**What to produce:** Copy out each line featuring the string "obtained" from the entries beneath.

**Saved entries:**

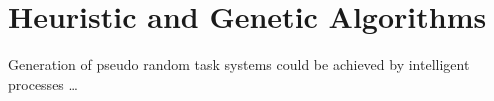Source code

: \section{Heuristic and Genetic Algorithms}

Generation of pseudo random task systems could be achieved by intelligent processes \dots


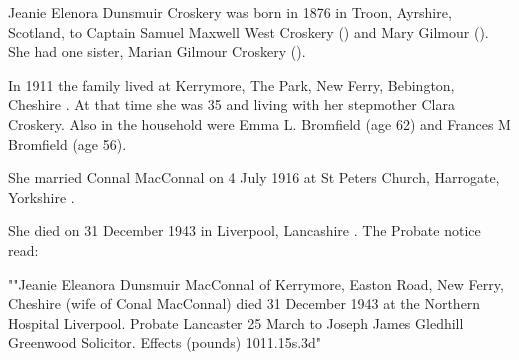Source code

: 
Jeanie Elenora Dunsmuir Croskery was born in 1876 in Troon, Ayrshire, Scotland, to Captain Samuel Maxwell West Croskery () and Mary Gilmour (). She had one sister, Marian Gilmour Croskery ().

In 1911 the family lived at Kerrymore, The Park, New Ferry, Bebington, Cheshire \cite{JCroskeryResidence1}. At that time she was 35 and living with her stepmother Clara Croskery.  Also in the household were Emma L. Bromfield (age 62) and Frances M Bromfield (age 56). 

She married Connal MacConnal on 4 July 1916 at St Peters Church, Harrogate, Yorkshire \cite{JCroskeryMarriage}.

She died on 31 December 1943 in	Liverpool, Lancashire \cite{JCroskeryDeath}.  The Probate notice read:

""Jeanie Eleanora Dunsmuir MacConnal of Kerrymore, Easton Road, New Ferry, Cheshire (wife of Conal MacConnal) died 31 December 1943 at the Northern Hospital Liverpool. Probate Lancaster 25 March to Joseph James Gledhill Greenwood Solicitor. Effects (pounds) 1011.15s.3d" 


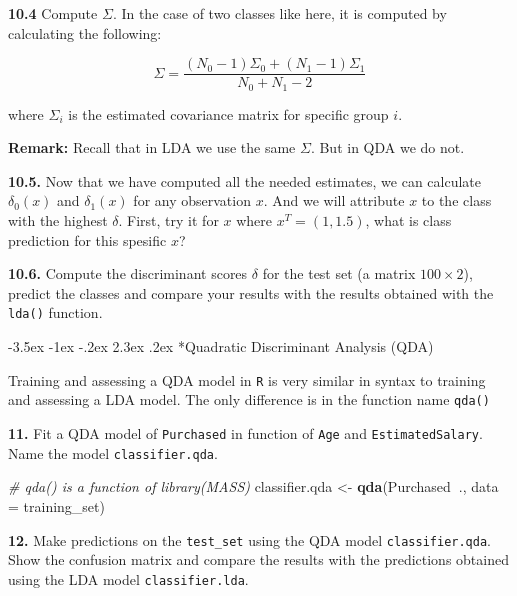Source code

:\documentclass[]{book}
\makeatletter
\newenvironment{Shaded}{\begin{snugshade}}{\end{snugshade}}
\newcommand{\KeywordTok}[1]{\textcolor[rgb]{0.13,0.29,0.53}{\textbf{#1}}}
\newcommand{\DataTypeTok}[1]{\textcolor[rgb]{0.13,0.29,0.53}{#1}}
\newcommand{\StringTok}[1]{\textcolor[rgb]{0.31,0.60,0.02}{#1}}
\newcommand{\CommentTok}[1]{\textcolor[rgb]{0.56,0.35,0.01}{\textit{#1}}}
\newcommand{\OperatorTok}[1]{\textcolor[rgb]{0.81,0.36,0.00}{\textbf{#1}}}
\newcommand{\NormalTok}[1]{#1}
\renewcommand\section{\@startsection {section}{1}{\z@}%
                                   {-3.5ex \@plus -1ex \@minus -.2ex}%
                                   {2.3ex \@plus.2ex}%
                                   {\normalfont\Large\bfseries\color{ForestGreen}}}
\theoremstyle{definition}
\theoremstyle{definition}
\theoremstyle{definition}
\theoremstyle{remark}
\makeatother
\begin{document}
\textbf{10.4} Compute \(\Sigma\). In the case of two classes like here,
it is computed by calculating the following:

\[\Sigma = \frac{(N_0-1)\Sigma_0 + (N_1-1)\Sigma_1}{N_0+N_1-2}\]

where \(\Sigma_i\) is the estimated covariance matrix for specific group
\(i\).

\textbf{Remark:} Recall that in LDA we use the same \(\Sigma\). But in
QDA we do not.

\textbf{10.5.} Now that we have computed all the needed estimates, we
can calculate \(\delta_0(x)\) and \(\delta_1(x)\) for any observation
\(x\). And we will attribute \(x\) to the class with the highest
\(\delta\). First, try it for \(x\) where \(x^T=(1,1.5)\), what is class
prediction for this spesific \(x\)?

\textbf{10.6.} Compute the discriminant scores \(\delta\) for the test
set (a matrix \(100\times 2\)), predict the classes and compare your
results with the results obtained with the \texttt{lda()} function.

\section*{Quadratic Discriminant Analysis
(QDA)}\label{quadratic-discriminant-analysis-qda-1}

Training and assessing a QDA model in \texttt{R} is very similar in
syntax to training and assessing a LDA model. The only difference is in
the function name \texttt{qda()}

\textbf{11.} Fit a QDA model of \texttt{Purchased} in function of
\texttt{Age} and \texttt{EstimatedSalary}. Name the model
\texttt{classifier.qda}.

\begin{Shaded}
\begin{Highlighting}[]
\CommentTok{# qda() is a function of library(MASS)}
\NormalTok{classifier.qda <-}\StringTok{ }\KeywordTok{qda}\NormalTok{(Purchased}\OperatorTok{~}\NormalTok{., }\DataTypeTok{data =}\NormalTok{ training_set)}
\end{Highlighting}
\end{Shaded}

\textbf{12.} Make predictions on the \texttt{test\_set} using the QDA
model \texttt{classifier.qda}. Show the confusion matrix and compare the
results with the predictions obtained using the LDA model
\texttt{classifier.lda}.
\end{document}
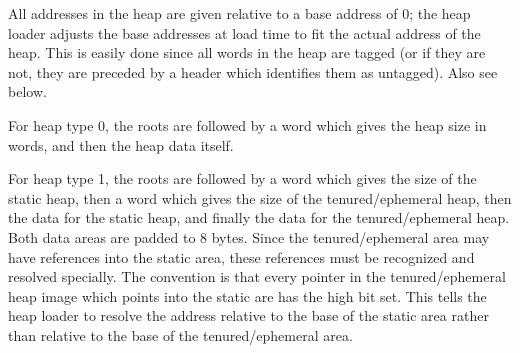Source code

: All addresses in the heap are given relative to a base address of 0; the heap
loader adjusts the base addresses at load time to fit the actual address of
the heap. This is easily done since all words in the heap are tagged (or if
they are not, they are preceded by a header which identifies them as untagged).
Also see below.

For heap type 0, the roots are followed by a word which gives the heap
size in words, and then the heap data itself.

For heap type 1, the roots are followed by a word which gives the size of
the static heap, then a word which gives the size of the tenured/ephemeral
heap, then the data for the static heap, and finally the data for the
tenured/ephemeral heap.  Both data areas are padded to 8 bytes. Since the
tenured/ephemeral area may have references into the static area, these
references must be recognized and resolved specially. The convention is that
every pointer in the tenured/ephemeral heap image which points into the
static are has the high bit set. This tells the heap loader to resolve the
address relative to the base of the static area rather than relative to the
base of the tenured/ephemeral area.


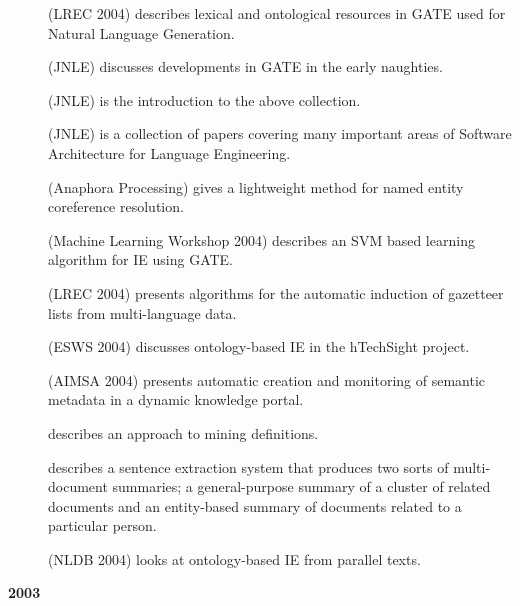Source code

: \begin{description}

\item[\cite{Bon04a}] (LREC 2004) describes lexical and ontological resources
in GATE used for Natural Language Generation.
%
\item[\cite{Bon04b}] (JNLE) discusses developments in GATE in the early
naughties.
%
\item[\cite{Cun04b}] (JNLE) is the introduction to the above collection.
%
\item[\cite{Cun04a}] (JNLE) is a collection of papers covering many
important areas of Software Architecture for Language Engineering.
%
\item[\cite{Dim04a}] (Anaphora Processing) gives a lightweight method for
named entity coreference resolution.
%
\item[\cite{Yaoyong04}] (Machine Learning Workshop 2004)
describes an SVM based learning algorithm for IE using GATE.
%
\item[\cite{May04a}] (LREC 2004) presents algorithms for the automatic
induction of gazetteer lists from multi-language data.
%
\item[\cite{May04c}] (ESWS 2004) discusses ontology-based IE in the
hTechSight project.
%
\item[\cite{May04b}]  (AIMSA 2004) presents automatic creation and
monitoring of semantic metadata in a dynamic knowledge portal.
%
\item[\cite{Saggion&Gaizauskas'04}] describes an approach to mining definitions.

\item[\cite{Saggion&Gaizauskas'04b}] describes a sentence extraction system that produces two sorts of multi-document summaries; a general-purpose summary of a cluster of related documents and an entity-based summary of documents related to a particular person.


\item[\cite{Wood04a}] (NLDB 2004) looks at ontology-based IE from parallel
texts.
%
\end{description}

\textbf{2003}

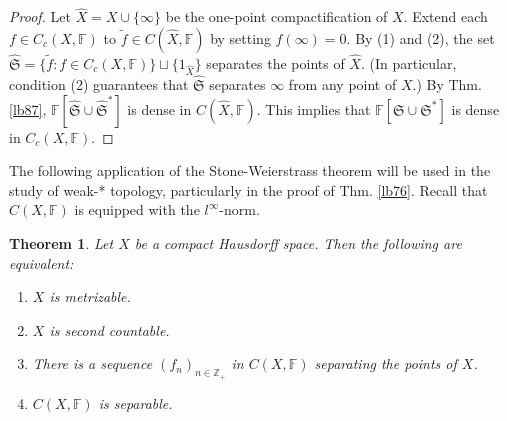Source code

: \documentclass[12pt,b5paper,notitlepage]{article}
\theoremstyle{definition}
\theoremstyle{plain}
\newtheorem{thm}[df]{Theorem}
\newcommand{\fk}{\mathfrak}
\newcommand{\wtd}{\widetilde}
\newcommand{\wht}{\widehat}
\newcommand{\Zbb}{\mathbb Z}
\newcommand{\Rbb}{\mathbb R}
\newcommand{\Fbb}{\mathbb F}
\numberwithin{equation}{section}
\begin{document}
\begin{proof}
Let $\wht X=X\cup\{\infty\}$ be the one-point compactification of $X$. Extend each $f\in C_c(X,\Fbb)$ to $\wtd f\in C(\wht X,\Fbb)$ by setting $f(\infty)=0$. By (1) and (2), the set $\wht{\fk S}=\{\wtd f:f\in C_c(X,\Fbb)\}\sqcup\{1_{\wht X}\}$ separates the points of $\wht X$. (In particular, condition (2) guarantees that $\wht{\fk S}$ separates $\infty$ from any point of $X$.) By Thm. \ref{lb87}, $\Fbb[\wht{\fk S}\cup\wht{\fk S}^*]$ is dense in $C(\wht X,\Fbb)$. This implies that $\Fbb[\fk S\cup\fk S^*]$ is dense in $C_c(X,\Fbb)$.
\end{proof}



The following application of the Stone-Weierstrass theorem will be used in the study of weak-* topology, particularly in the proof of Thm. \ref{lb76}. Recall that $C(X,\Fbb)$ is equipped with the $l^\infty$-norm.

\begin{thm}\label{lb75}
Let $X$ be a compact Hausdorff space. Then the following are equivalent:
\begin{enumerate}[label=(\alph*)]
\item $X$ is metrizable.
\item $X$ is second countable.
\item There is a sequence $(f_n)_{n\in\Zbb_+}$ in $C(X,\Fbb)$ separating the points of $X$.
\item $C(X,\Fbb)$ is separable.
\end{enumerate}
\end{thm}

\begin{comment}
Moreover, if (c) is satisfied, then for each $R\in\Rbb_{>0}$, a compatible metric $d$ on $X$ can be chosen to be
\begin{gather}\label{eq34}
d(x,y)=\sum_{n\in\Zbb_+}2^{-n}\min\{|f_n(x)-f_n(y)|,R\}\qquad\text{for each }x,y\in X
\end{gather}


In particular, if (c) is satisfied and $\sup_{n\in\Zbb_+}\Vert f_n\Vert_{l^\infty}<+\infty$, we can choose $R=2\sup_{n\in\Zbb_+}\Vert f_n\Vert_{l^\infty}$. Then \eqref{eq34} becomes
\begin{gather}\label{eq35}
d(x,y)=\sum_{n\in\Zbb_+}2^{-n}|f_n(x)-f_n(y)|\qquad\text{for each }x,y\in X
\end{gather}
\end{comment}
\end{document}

==

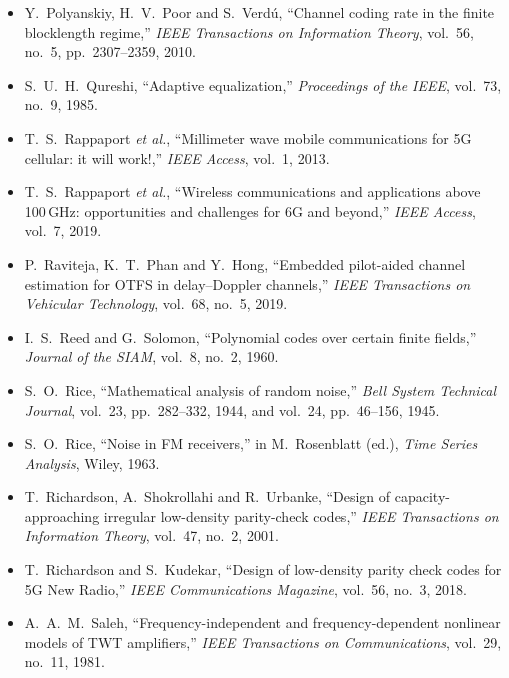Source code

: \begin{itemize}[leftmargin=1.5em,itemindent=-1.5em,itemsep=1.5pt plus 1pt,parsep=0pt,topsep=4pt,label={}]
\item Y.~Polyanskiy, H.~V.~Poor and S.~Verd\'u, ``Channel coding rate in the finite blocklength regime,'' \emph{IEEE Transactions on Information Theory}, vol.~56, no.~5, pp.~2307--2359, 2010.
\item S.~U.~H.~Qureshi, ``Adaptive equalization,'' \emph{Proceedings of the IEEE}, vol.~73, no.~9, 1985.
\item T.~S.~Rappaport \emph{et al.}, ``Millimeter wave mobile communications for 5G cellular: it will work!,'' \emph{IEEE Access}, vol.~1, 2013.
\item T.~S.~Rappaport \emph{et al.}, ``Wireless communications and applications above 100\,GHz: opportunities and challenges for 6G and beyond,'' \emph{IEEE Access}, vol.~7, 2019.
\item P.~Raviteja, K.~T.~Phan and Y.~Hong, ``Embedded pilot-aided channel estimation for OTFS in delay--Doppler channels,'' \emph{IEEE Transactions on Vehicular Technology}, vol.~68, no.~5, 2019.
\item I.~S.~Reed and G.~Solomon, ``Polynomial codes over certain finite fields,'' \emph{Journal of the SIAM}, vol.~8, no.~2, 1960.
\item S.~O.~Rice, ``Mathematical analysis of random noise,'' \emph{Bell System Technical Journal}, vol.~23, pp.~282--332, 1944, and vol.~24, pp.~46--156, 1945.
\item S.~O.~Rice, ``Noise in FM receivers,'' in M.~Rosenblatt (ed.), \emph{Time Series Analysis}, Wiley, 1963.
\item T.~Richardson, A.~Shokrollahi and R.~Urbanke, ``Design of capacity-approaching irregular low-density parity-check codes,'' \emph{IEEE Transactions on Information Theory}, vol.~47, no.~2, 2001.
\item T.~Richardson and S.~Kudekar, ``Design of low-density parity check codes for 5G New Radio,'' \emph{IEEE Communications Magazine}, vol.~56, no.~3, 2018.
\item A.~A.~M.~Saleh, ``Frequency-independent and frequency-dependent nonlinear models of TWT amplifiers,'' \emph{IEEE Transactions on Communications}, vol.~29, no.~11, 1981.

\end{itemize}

**Solution for this exercise:**
results with the results obtained with the \texttt{lda()} function.
results with the predictions obtained using the LDA model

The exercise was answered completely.